Se la scuola individua la piattaforma da utilizzare e stipula un contratto con i fornitori di essa, magari creando anche degli indirizzi mail ad hoc per gli studenti, questi ultimi non possono che subire le decisioni già prese a monte, non avendo alcun tipo di potere decisionale. Si tratta di una prassi molto ricorrente che, spesso, porta i ragazzi a utilizzare strumenti senza nemmeno aver letto una informativa sul trattamento dati. Gli viene fornito un account e loro lo usano. Ma cosa comporta la presenza di quel profilo utente? È evidente che un simile meccanismo contribuisce a creare ulteriore confusione, motivo per cui, correttamente, il Consiglio suggerisce di individuare soluzioni di default: la profilazione verso i ragazzi deve essere illegale, salvo previsione di legge.
Dati biometrici
Sempre per ridurre l’invasività di alcuni trattamenti, le linee guida suggeriscono che i dati biometrici non dovrebbero essere elaborati di routine in contesti educativi. L’uso della biometria in contesti educativi in circostanze eccezionali dovrebbe essere consentito solo laddove non esista un metodo meno intrusivo per raggiungere il medesimo scopo.
In ogni caso risulta necessario effettuare una valutazione di impatto fornendo ogni più adeguata garanzia per i diritti dei ragazzi. on da ultimo dovrebbe essere necessaria una valutazione su possibili bias e su possibili alternative, questo al fine di evitare le discriminazioni già verificatesi, ad esempio, con l’utilizzo di sistemi di proctoring, come già visto sulle pagine di Agenda Digitale.
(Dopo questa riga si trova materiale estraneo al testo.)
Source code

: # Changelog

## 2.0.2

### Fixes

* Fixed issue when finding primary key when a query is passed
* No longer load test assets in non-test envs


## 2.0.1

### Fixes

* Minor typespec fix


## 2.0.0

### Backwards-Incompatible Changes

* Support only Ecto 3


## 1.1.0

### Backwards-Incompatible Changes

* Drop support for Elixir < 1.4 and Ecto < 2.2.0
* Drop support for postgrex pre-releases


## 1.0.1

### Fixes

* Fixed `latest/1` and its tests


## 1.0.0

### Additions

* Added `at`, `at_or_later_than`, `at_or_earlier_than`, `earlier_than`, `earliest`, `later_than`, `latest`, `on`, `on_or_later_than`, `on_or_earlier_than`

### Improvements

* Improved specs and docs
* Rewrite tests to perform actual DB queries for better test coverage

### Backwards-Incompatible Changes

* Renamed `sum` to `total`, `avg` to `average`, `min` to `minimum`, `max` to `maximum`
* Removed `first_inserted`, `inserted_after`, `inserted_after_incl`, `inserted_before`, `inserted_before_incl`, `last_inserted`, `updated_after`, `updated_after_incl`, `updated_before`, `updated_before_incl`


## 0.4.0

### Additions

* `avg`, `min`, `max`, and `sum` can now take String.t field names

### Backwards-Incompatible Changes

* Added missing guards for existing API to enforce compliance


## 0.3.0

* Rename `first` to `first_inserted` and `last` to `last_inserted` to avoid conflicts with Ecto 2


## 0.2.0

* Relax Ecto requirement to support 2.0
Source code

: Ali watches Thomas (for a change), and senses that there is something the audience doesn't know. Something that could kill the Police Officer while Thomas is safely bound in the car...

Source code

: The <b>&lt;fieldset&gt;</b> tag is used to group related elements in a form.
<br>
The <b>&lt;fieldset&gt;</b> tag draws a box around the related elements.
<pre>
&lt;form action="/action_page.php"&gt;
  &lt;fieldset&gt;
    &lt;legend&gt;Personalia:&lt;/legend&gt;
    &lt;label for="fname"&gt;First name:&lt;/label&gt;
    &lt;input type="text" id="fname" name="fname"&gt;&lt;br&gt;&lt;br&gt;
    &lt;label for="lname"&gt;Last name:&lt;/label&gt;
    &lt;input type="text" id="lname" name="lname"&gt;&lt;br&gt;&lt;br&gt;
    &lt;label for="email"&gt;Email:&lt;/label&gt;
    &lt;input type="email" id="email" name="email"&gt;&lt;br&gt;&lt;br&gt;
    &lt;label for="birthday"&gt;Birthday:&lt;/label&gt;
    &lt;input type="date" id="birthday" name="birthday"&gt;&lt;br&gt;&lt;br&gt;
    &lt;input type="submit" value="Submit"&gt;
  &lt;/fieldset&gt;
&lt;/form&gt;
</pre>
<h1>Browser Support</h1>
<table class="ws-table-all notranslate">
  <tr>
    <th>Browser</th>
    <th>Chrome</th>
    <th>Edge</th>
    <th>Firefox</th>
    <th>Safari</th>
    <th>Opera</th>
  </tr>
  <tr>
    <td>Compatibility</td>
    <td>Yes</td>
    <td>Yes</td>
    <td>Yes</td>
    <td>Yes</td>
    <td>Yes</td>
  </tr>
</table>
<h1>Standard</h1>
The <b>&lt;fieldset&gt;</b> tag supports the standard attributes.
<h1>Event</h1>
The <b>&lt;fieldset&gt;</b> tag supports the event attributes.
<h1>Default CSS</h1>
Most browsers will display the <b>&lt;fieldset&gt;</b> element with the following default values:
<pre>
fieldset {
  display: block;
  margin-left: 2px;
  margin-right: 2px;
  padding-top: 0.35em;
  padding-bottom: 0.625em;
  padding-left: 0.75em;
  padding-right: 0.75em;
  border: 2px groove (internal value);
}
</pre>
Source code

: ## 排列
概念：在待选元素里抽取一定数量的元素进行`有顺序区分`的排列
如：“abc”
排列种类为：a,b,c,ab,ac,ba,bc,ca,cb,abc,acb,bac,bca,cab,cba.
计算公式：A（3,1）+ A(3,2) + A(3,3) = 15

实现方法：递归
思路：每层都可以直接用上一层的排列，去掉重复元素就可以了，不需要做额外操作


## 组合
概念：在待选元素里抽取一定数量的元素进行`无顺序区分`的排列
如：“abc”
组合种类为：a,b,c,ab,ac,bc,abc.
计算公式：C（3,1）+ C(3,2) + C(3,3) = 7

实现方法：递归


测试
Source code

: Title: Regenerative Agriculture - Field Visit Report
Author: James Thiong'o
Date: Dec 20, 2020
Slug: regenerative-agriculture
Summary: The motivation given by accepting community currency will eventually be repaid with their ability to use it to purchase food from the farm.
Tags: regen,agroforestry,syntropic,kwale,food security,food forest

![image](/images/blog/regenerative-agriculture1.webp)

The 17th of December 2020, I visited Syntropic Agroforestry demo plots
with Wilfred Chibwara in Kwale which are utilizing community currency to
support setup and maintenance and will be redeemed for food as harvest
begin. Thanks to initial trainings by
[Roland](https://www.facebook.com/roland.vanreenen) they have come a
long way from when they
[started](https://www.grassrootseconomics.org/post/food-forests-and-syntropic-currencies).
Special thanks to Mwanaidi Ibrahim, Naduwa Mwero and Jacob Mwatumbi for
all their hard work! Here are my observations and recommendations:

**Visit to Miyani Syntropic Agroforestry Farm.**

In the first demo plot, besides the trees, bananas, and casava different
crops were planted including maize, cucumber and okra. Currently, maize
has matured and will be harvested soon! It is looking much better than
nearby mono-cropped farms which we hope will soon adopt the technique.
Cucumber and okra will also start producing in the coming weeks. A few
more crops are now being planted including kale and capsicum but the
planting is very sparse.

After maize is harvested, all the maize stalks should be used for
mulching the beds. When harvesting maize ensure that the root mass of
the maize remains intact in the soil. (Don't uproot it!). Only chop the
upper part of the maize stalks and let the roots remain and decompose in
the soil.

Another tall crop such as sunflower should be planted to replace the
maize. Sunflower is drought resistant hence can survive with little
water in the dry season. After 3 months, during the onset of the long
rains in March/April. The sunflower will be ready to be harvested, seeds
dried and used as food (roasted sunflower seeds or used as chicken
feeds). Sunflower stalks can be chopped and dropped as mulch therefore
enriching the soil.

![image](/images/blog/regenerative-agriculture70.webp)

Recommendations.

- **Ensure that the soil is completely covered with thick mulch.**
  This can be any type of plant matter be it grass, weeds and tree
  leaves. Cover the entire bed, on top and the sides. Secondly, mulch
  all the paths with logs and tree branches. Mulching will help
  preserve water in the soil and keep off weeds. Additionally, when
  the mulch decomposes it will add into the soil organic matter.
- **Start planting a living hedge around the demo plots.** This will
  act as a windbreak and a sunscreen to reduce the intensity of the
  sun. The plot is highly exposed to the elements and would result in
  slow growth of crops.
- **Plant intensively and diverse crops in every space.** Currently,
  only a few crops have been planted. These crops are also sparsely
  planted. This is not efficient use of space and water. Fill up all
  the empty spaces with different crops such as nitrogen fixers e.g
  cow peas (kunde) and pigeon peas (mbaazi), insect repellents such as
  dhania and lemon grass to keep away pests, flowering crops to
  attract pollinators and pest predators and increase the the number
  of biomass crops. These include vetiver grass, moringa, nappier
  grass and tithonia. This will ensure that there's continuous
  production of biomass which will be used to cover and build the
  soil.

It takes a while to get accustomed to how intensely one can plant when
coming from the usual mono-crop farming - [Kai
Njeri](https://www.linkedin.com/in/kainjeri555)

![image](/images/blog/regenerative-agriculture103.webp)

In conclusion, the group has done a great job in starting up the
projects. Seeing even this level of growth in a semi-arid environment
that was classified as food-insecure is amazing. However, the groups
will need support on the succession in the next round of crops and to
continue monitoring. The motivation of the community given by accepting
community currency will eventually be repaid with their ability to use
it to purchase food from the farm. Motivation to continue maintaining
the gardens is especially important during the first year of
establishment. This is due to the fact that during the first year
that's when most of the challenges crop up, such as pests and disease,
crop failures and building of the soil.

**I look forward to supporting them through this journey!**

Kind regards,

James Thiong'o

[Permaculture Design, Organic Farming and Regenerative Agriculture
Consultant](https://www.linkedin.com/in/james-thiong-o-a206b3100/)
Tali trattamenti dovrebbero per il Consiglio essere possibili solo previa emanazione di apposita normativa. Elaborazione delle caratteristiche di voce, movimento degli occhi e andatura; salute sociale, emotiva e mentale e umore; e le reazioni alla neuro stimolazione, allo scopo di influenzare o monitorare il comportamento di un bambino, dovrebbero difatti essere effettuate sulla base di un principio di precauzione e trattate come dati biometrici, anche quando non utilizzati allo scopo di identificare in modo univoco la persona. Si tratta del resto di processi molto invasivi che dimostrano la loro pericolosità anche in relazione ai possibili episodi di violazione che potrebbero riguardare i database contenenti tali informazioni. Vogliamo davvero mettere a rischio i dati più intimi dei minori pur di ottenere come contraltare una scuola più innovativa?
Conclusioni
L’attenzione delle istituzioni europee dimostra ancora una volta di essere focalizzata sul fenomeno della didattica a distanza e, di questo non possiamo che esserne contenti. L’approccio del Consiglio si dimostra del resto ancora una volta molto consapevole ed in linea con norme e prassi, anche nazionali. La tutela dei ragazzi deve essere un obiettivo primario dovendo peraltro ricadere gli obblighi in tal senso, non tanto sui minori, quanto sulle istituzioni le quali, in ogni caso dovrebbero poter contare su un “setting” normativo che tuteli di default i ragazzi. In conclusione, se solo la metà di quanto scritto in queste linee guida riuscisse a concretizzarsi avremmo fatto sicuramente un grande passo avanti. Non possiamo che sperare in tal senso.